2 Package Development

  • R Packages
    • The official R package development book, written by Hadley Wickham & Jenny Bryan. Contains a startup guide and sections on metadata, dependencies, unit testing, and documentation. Good comprehensive resource, but not the quickest way to get up & running. This package does have non-R dependencies, but they’re free & easy to install.
  • The usethis package
  • Writing R Extensions
    • This book, written by the R Core Team, is a lower-level guide to creating R packages, writing R documentation, debugging, linking R with C / C++, and other advanced topics. It’s useful if you’re getting deeper into package development & already have a very solid handle on the basics.

3 Computational Efficiency

  • Code profiling with proffer
    • Code profiling allows you to see a breakdown in graph or table form of which functions in a piece of code are taking the longest to execute. This is done at varying hierarchical levels of resolution, which means you can see that e.g., a function you wrote called run_analysis() is taking up 50% of your computation time, and that within that function the main culprit is the subfunction load_large_dataset(). As such, it becomes very simple & quick to identify the best targets for further optimization of your code with respect to runtime.
  • Benchmarking runtime using microbenchmark
    • This package is a very light benchmarking utility. It allows you to compare a list of different functions’ runtime by executing each function a given number of times e.g., 100 times, and returning the distribution of runtime for each function. This makes it very easy to quickly see which implementation of a given task is better with respect to runtime. The source repository can be found here.

4 Reproducible Research

  • Reproducible pipelines in R using targets
    • The targets package is one of my favorite R tools, & the well-written docs above show how to create version-controlled pipelines entirely using R. This framework is an absolute godsend for large projects, simulation studies, etc., and I’ve used it on every longterm computational project I’ve worked on in the past 2 years. It makes tracking, reproducing, & parallelizing the execution of large codebases very easy, and makes reproducible research accessible to anyone with a good handle on R.
  • Scientific writing via quarto
    • quarto is a more fully-featured successor to RMarkdown, and enables the user to combine code, Markdown-formatted text, images, equations, etc. in a single document. Citations via supported as well, which makes technical writing relatively easy. There is support for LaTeX, which is great for homework assignments, proofs, and Methods sections. In addition, you can use quarto to create websites, books, presentations, and more. This site itself is actually run using quarto. I’d highly recommend it over RMarkdown at this point, both for its breadth of features & its expanded support of languages (Python, Julia, R, etc.) & IDEs (RStudio, VS Code, Jupyter notebooks). Full documentation can be found here.
  • How to control stochasticity when processing in parallel
    • This presentation describes how to produce reproducible random number streams when using one of R’s several parallel processing frameworks. It’s pretty applied (not theoretical), and several useful code examples are shown.

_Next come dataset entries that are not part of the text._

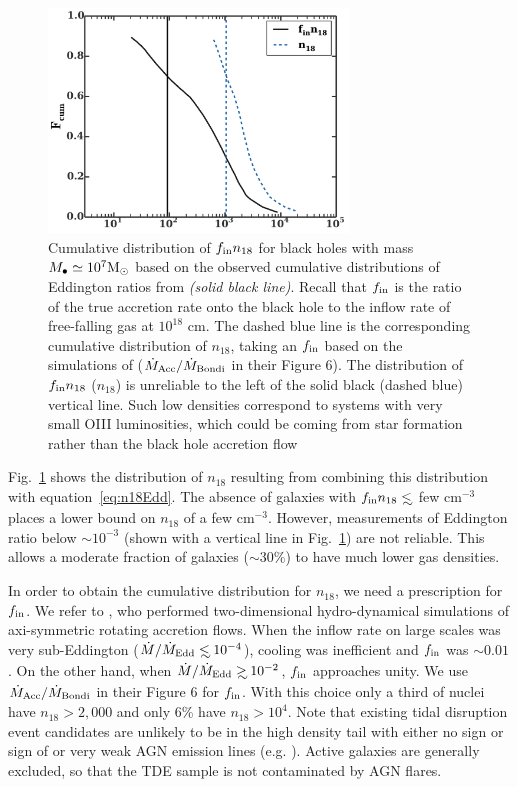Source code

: \documentclass[usenatbib,fleqn]{mnras}
\newcommand\lsim{\mathrel{\rlap{\lower4pt\hbox{\hskip1pt$\sim$}}
    \raise1pt\hbox{$<$}}}
\newcommand\gsim{\mathrel{\rlap{\lower4pt\hbox{\hskip1pt$\sim$}}
    \raise1pt\hbox{$>$}}}
\newcommand{\Mbh}[1][]{M_{\bullet#1}}
\newcommand{\Msun}{{\rm M_\odot}}
\begin{document}
\begin{figure}
\includegraphics[width=8cm]{fcum_n18.pdf}
\caption{\label{fig:n18Cum} Cumulative distribution of $f_{\rm in}
  n_{18}$ for black holes with mass $\Mbh\simeq 10^{7} \Msun$ based on
  the observed cumulative distributions of Eddington ratios from
  \citet{Kauffmann&Heckman2009} {\it (solid black line)}. Recall that
  $f_{\rm in}$ is the ratio of the true accretion rate onto the black
  hole to the inflow rate of free-falling gas at $10^{18}$ cm.  The
  dashed blue line is the corresponding cumulative distribution of
  $n_{18}$, taking an $f_{\rm in}$ based on the simulations of
  \citet{Li+2013} ($\dot{M}_{\rm Acc}/\dot{M}_{\rm Bondi}$ in their
  Figure 6). The distribution of $f_{\rm in} n_{18}$ ($n_{18}$) is
  unreliable to the left of the solid black (dashed blue) vertical
  line. Such low densities correspond to systems with very small OIII
  luminosities, which could be coming from star formation rather than
  the black hole accretion flow}
\end{figure}


Fig.~\ref{fig:n18Cum} shows the distribution of $n_{18}$ resulting
from combining this distribution with equation~\eqref{eq:n18Edd}.  The
absence of galaxies with $f_{\rm in }n_{18} \lsim$ few cm$^{-3}$
places a lower bound on $n_{18}$ of a few cm$^{-3}$.  However,
measurements of Eddington ratio below $\sim 10^{-3}$ (shown with a
vertical line in Fig.~\ref{fig:n18Cum}) are not reliable. This allows a
moderate fraction of galaxies ($\sim 30\%$) to have much lower gas
densities.


In order to obtain the cumulative distribution for $n_{18}$, we need a
prescription for $f_{\rm in}$. We refer to \citet{Li+2013}, who
performed two-dimensional hydro-dynamical simulations of axi-symmetric
rotating accretion flows. When the inflow rate on large scales was
very sub-Eddington ($\dot{M}/\dot{M}_{\rm Edd} \lsim 10^{-4}$),
cooling was inefficient and $f_{\rm in}$ was $\sim 0.01$. On the other
hand, when $\dot{M}/\dot{M}_{\rm Edd}\gsim 10^{-2}$, $f_{\rm in}$
approaches unity.  We use $\dot{M}_{\rm Acc}/\dot{M}_{\rm Bondi}$ in
their Figure 6 for $f_{\rm in}$.  With this choice only a third of
nuclei have $n_{18}>2,000$ and only 6\% have $n_{18}>10^{4}$. Note
that existing tidal disruption event candidates are unlikely to be in
the high density tail with either no sign or sign of or very weak AGN
emission lines (e.g. \citealt{van-Velzen+2011, Arcavi+2014}). Active
galaxies are generally excluded, so that the TDE sample is not
contaminated by AGN flares.
\end{document}
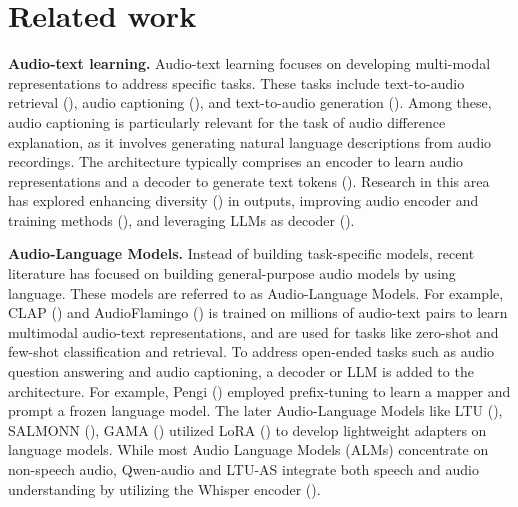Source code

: \section{Related work} \vspace{-0.1in}
\noindent \textbf{Audio-text learning.} Audio-text learning focuses on developing multi-modal representations to address specific tasks. These tasks include text-to-audio retrieval (\cite{deshmukh23_interspeech}), audio captioning (\cite{clotho,mei2022automated}), and text-to-audio generation (\cite{liu2023audioldm}). Among these, audio captioning is particularly relevant for the task of audio difference explanation, as it involves generating natural language descriptions from audio recordings. The architecture typically comprises an encoder to learn audio representations and a decoder to generate text tokens (\cite{drossos2017automated}). Research in this area has explored enhancing diversity (\cite{morato2021diversity, mei2024towards, mei2022diverse}) in outputs, improving audio encoder and training methods (\cite{wu2023beats}), and leveraging LLMs as decoder (\cite{llmcap}).

\noindent \textbf{Audio-Language Models.} Instead of building task-specific models, recent literature has focused on building general-purpose audio models by using language. These models are referred to as Audio-Language Models. For example, CLAP (\cite{msclap1,msclap2,laionclap}) and AudioFlamingo (\cite{audioflamingo}) is trained on millions of audio-text pairs to learn multimodal audio-text representations, and are used for tasks like zero-shot and few-shot classification and retrieval. To address open-ended tasks such as audio question answering and audio captioning, a decoder or LLM is added to the architecture. For example, Pengi (\cite{mspengi}) employed prefix-tuning to learn a mapper and prompt a frozen language model. The later Audio-Language Models like LTU (\cite{ltu,ltuas}), SALMONN (\cite{salmonn}), GAMA (\cite{ghosh2024gama}) utilized LoRA (\cite{hulora}) to develop lightweight adapters on language models. While most Audio Language Models (ALMs) concentrate on non-speech audio, Qwen-audio and LTU-AS integrate both speech and audio understanding by utilizing the Whisper encoder (\cite{radford2023robust}).


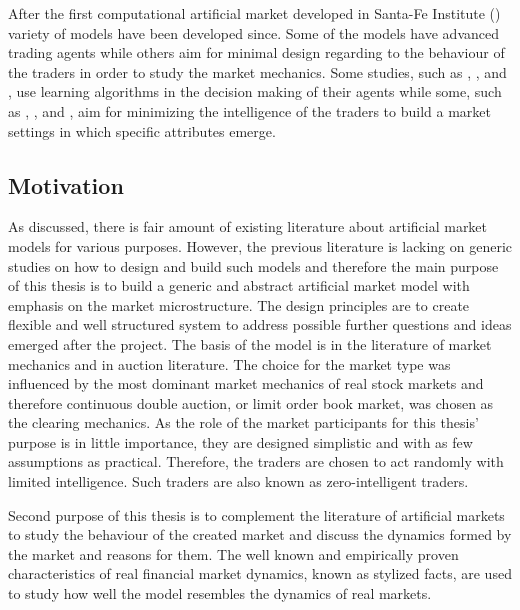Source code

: After the first computational artificial market developed in Santa-Fe Institute
(\citet{SantaFe94}) variety of models have been developed since. Some of the
models have advanced trading agents while others aim for minimal design 
regarding to the behaviour of the traders in order to study the market
mechanics. Some studies, such as \citet{GOYKHMAN20181729}, \citet{IZUMI200535},
\citet{Reinforcement09} and \citet{YEH20102089}, use learning algorithms in the decision making of 
their agents while some, such as \citet{God93}, \citet{Jam96}, \citet{Genoa01} and \citet{Raberto05}, 
aim for minimizing the intelligence of the traders to build a market settings in which
specific attributes emerge. %


\subsection{Motivation}

As discussed, there is fair amount of existing literature about artificial market models for various
purposes. However, the previous literature is lacking on generic studies on how to design
and build such models and therefore the main purpose of this thesis is to build a generic and abstract 
artificial market model with emphasis on the market microstructure. The design principles are to create flexible 
and well structured system to address possible further questions and ideas emerged after the project. 
The basis of the model is in the literature of market mechanics and in auction literature. The choice for the
market type was influenced by the most dominant market mechanics of real stock markets and therefore
continuous double auction, or limit order book market, was chosen as the clearing mechanics. As the 
role of the market participants for this thesis' purpose is in little importance, they are designed
simplistic and with as few assumptions as practical. Therefore, the traders are chosen to act randomly
with limited intelligence. Such traders are also known as zero-intelligent traders. 

Second purpose of this thesis is to complement the literature of artificial markets to study 
the behaviour of the created market and discuss the dynamics formed by the market and reasons for them.
The well known and empirically proven characteristics of real financial market dynamics, known as 
stylized facts, are used to study how well the model resembles the dynamics of real markets.

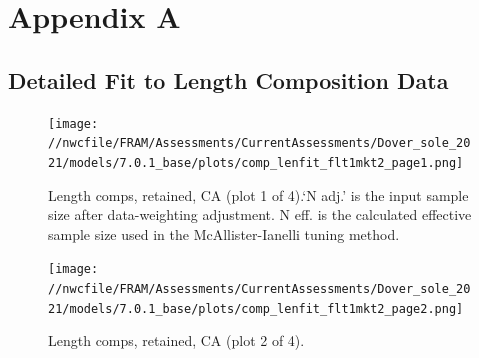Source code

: \documentclass[11pt,
  english,
  a4paper,
]{article}
\begin{document}
\tagmcend\tagstructend

\clearpage


\hypertarget{appendix-a}{%
\section{Appendix A}\label{appendix-a}}

\leavevmode\tagmcend\tagstructend


\hypertarget{len-fit-data}{%
\subsection{Detailed Fit to Length Composition Data}\label{len-fit-data}}

\leavevmode\tagmcend\tagstructend


\begin{figure}
\centering
\texttt{[image: //nwcfile/FRAM/Assessments/CurrentAssessments/Dover\_sole\_2021/models/7.0.1\_base/plots/comp\_lenfit\_flt1mkt2\_page1.png]}
\caption{Length comps, retained, CA (plot 1 of 4).`N adj.' is the input sample size after data-weighting adjustment. N eff. is the calculated effective sample size used in the McAllister-Ianelli tuning method.\label{fig:comp_lenfit_flt1mkt2_page1}}
\end{figure}

\tagmcend\tagstructend


\begin{figure}
\centering
\texttt{[image: //nwcfile/FRAM/Assessments/CurrentAssessments/Dover\_sole\_2021/models/7.0.1\_base/plots/comp\_lenfit\_flt1mkt2\_page2.png]}
\caption{Length comps, retained, CA (plot 2 of 4).\label{fig:comp_lenfit_flt1mkt2_page2}}
\end{figure}

\tagmcend\tagstructend

\end{document}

5 Development Best Practices

  • What They Forgot to Teach You About R
    • This online book is less about package development & more about R’s idiosyncrasies, but it contains a bunch of useful tips & tricks on how to make your code more reproducible & less brittle. The debugging section is clear & concise, and contains links to other, more detailed resources as well.

6 Interfacing with Other Languages

  • reticulate
    • Seamlessly interact with Python from your R session. Super easy to use & fairly full-featured, this package makes things like performing scRNA-seq analysis with both R & Python libraries a breeze. This package is developed by the team at RStudio & is actively maintained.
  • JuliaCall
    • Allows you to use the Julia language from within an R session. A great vignette can be found here.

7 Miscellaneous

  • The R Inferno
    • This amusingly-titled & engagingly-written book covers a variety of oddities & frustrating idiosyncrasies that R has, many of which are holdovers from when R was being first developed. If you’re having an annoyingly difficult low-level problem, this book might have the answer.
  • radian: an improved R console
    • If you often use R in the terminal, it can be a frustrating experience when compared to all the features (syntax highlighting, autocomplete, bracket-matching, etc.) that RStudio has. radian is a command line tool that adds all these aesthetic features to your R console. Simply install the Python-based library, then call radian to open a console session from the terminal.